Items from a dataset:
+++

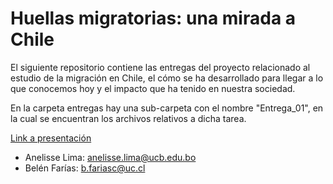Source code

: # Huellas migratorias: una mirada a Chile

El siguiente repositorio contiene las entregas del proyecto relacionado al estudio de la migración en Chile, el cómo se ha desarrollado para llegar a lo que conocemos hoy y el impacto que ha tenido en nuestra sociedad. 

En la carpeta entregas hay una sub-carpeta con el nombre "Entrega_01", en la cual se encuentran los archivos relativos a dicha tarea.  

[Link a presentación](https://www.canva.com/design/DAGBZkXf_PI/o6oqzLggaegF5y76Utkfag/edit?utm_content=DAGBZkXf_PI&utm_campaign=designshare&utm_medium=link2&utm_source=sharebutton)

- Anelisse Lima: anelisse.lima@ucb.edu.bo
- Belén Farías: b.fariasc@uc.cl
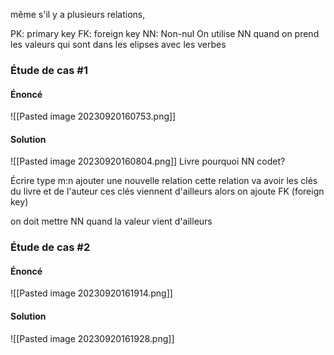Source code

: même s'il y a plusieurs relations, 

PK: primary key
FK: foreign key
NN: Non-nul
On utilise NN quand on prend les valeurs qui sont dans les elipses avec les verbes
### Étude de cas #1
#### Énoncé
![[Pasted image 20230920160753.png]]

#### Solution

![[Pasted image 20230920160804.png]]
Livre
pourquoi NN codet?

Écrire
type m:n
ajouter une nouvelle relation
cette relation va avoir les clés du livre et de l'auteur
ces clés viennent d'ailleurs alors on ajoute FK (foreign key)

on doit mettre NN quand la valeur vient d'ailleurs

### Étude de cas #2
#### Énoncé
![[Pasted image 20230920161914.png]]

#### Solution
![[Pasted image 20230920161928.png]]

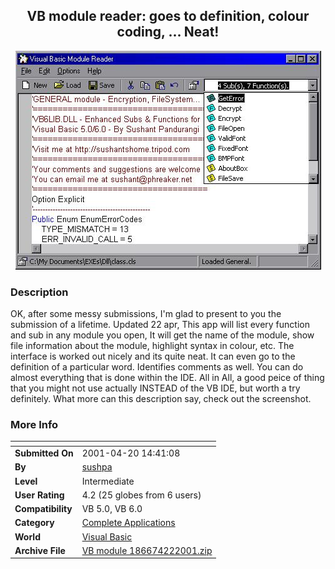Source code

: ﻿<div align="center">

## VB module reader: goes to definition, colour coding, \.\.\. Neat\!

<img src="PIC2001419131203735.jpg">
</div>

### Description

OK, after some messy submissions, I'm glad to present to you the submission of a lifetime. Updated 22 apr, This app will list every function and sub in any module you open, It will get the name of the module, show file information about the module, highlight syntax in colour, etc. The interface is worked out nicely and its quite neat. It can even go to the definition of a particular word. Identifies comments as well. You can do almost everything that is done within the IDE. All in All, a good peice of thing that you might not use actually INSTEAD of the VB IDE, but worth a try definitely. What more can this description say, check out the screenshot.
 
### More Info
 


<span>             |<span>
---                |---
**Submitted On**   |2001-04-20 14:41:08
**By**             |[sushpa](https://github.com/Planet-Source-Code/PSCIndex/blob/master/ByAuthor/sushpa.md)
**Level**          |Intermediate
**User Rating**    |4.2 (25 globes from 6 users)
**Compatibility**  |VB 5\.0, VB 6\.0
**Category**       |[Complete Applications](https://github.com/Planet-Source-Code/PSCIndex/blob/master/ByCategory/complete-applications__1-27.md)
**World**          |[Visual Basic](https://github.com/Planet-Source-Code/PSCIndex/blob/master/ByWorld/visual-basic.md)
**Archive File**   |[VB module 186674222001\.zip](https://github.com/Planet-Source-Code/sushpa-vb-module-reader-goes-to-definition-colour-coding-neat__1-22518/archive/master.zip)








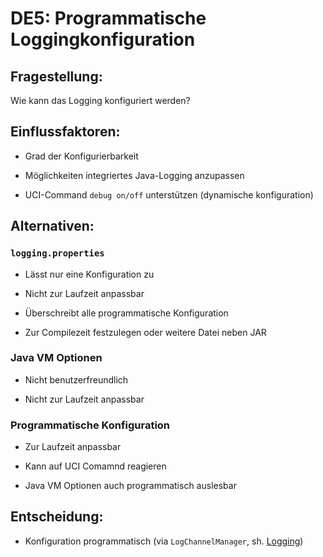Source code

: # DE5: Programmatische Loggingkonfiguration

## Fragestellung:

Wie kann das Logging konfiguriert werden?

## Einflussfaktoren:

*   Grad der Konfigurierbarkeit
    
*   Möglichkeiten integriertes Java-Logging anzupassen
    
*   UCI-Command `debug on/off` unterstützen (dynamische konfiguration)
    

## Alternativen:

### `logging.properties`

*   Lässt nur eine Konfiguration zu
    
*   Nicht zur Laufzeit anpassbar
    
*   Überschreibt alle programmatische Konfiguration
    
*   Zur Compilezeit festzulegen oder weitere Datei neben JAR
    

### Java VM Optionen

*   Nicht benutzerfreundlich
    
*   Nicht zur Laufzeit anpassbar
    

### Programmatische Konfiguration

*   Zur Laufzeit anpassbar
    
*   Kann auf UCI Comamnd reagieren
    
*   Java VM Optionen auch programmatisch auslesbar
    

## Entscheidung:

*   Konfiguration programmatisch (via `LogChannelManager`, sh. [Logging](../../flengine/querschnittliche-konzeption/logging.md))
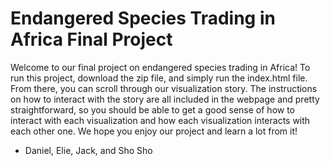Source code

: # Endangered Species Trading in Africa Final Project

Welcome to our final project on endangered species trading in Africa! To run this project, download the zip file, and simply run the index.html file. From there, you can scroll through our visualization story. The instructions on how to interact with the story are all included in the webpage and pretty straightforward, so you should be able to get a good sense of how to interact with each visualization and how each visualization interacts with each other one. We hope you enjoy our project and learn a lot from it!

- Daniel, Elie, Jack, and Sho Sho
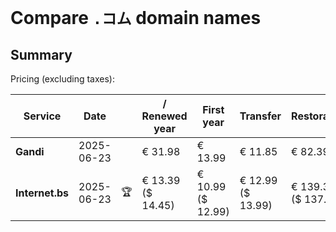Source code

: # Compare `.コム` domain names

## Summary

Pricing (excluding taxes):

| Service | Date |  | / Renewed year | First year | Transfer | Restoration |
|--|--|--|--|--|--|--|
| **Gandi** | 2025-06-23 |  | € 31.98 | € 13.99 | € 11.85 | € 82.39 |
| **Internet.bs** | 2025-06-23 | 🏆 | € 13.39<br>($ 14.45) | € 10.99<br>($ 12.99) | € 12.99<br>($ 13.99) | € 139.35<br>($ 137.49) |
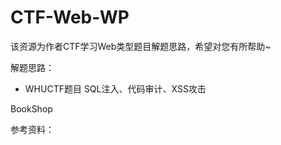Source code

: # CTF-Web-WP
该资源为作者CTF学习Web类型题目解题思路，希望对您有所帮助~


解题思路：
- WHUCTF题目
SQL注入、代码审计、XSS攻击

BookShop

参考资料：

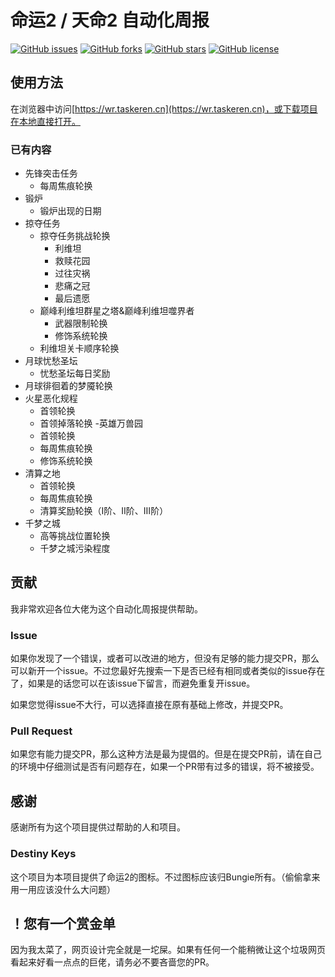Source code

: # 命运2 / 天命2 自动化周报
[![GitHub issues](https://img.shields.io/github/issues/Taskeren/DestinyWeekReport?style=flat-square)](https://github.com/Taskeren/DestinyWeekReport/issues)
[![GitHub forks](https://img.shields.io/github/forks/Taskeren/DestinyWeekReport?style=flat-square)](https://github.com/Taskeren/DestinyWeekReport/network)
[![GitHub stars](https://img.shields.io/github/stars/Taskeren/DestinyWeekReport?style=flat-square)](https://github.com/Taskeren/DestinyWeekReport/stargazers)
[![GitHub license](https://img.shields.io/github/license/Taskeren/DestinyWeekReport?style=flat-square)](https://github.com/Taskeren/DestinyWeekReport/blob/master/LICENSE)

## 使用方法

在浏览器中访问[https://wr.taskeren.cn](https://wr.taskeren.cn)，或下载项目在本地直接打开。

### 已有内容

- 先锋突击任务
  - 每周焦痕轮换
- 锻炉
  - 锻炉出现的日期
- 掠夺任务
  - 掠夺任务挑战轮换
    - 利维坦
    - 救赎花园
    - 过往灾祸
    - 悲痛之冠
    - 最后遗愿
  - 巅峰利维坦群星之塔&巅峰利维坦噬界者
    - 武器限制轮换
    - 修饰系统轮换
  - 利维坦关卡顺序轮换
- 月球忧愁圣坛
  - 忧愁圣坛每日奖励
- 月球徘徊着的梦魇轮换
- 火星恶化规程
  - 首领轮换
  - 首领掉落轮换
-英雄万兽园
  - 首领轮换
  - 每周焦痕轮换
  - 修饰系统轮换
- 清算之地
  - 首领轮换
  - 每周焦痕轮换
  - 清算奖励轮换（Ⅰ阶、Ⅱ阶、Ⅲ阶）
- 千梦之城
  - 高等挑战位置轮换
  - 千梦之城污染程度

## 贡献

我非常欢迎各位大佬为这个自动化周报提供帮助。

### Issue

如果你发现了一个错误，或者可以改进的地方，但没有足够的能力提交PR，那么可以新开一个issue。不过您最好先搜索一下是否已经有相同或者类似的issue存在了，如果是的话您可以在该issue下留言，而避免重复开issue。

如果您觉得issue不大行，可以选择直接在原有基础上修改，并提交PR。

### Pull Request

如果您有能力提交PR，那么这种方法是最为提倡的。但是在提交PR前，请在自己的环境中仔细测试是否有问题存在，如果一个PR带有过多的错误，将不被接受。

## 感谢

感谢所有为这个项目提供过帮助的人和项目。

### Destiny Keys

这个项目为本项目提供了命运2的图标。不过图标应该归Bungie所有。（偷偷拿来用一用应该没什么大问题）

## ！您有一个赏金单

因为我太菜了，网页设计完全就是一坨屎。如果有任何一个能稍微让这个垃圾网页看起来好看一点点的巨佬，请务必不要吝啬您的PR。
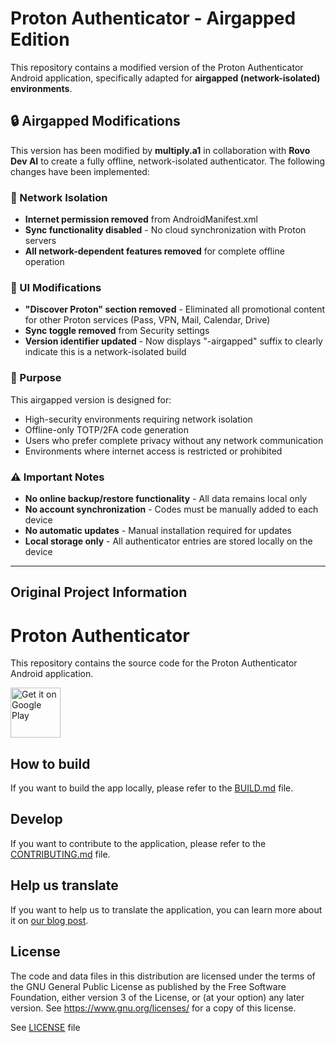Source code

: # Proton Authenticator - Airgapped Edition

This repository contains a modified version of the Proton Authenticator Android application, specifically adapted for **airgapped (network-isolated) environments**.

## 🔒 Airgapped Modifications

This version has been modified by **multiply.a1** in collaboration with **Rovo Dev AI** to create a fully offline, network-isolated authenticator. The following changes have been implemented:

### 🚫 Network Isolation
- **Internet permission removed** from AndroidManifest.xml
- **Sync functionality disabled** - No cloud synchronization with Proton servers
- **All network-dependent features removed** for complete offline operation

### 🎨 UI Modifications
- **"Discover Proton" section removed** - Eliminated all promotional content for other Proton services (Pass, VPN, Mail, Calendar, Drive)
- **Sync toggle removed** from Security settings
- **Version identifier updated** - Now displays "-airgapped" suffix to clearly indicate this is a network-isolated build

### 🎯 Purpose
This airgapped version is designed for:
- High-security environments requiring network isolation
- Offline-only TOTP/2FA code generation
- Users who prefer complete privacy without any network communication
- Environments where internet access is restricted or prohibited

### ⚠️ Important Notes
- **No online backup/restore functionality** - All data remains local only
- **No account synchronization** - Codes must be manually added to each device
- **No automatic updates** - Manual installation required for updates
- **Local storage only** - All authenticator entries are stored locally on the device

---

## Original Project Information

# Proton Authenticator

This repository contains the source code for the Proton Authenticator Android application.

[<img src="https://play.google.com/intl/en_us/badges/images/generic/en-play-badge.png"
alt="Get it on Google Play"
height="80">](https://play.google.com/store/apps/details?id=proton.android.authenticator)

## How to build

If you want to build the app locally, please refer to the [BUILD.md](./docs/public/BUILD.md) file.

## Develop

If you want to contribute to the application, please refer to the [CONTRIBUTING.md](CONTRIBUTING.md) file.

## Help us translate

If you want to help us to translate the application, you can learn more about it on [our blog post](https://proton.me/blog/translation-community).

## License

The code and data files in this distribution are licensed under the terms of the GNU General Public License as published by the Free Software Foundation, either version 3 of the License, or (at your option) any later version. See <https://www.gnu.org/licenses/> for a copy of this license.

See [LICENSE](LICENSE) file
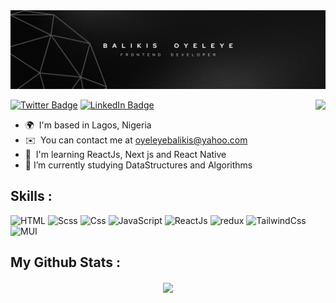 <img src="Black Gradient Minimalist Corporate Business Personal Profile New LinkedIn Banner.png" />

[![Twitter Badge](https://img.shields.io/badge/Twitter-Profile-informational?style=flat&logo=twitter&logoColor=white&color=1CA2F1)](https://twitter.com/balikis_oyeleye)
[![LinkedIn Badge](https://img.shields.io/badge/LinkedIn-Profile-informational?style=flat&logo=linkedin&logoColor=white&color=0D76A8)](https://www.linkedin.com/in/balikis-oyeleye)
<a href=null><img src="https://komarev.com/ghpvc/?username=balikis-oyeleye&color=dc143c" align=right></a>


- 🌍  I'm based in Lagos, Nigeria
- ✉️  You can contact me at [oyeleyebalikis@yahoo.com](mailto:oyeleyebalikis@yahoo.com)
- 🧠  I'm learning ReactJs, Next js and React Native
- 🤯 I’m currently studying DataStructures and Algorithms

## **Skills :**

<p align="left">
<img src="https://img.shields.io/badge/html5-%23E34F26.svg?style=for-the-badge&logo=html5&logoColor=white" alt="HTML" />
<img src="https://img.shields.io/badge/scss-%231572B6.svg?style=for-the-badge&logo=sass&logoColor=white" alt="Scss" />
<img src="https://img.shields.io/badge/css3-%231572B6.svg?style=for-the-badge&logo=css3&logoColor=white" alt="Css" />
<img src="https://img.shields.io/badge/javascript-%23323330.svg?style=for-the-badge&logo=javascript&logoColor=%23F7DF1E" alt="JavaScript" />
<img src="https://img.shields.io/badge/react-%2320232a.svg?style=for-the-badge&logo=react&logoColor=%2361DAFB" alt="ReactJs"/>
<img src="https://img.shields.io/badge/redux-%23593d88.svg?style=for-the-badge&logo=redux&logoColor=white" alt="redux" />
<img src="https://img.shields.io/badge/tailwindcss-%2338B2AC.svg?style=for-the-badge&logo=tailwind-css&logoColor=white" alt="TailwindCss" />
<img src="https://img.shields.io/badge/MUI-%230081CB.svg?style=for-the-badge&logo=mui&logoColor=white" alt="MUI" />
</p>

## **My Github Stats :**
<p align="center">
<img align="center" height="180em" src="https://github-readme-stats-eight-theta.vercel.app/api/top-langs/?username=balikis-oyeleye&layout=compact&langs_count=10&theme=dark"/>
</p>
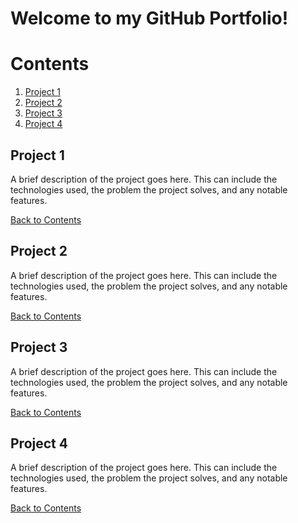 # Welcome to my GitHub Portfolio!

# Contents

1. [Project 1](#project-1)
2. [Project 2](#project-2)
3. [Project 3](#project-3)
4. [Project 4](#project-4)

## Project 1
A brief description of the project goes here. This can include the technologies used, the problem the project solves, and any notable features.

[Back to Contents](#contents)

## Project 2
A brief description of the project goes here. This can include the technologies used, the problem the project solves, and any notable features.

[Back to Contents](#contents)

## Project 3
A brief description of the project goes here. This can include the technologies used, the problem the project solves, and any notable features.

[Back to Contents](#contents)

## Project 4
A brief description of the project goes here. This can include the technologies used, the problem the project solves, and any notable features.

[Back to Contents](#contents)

+++

**What to do:**
Copy all lines of the records in which the string "username" can be found.

**Output:**
<a href=null><img src="https://komarev.com/ghpvc/?username=balikis-oyeleye&color=dc143c" align=right></a>
<img align="center" height="180em" src="https://github-readme-stats-eight-theta.vercel.app/api/top-langs/?username=balikis-oyeleye&layout=compact&langs_count=10&theme=dark"/>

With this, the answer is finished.